L’Empireo: un dramma corale al femminile che smonta il potere maschile

L’Empireo
L’Empireo

L’Empireo di Lucy Kirkwood: 13 donne in scena, con un solo uomo. E l’uomo stavolta non è il perno di tutto: è solo un comprimario, che per di più fa una pessima figura. La regia di Serena Sinigaglia restituisce in pieno lo scopo dell’autrice britannica nello scrivere questo dramma ambientato a metà del 700 nelle campagne inglesi: costruire un campionario di tipi umani e figure sociali fuori dal tempo, e quindi validi nel ‘700 come ai giorni nostri; perché le questioni sollevate sono universali. Lo spettacolo messo in scena da Sinigaglia con la dramaturg Monica Capuani è emozionante, divertente, coinvolgente.

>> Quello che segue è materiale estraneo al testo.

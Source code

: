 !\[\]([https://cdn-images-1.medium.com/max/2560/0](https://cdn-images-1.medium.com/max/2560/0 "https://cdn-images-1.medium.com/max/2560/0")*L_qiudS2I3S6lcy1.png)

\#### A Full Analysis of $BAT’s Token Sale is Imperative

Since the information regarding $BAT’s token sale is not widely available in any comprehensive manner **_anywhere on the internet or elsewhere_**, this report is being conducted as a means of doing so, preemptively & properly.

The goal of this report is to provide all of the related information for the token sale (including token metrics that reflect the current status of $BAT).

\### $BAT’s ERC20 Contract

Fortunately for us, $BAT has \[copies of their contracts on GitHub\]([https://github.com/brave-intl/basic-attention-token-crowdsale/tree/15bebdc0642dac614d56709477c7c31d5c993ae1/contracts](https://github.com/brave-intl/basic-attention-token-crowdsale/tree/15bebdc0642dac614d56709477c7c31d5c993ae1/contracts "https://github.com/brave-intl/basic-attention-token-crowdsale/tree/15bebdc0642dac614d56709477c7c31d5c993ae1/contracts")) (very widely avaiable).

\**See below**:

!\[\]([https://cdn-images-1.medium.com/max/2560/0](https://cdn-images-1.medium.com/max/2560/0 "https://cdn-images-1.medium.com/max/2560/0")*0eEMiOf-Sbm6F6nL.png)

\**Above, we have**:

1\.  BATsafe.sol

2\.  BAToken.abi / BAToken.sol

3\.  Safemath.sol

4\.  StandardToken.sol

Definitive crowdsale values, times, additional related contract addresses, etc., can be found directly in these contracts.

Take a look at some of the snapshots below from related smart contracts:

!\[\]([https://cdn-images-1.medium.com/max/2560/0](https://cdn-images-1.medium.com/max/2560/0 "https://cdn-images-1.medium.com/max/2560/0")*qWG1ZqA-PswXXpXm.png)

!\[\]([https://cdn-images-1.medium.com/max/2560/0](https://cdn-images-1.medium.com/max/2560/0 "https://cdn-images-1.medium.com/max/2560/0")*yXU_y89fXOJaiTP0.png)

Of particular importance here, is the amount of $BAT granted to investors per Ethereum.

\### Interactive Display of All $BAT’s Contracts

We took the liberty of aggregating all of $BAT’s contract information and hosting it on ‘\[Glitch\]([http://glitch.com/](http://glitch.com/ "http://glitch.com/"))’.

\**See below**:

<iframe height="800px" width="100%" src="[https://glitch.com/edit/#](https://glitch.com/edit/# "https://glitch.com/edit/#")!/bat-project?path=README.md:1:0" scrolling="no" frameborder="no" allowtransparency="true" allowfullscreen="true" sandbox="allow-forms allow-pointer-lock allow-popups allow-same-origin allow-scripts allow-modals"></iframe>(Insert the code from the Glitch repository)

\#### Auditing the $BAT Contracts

Teatro.it Lempireo Arianna Scommegna Regia Sinigaglia 02

L'assassina è una donna che si gestisce da sé

Nel 1759 una ragazza ai margini della società viene condannata a morte per complicità in un infanticidio: una giuria composta da altre 12 donne deve stabilire se è incinta, e quindi se può temporaneamente evitare la forca. Nella giuria ci sono 12 tipi umani piuttosto consueti: stavolta però declinati al femminile. L’imputata è la peccatrice: trasgressiva, marginale, ribelle, colpevole non pentita. La sua sessualità fuori dalle regole la condanna alla diversità ma ne fa anche il simbolo di una nuova resistenza, un nuovo modo di essere donna, di autodeterminarsi. 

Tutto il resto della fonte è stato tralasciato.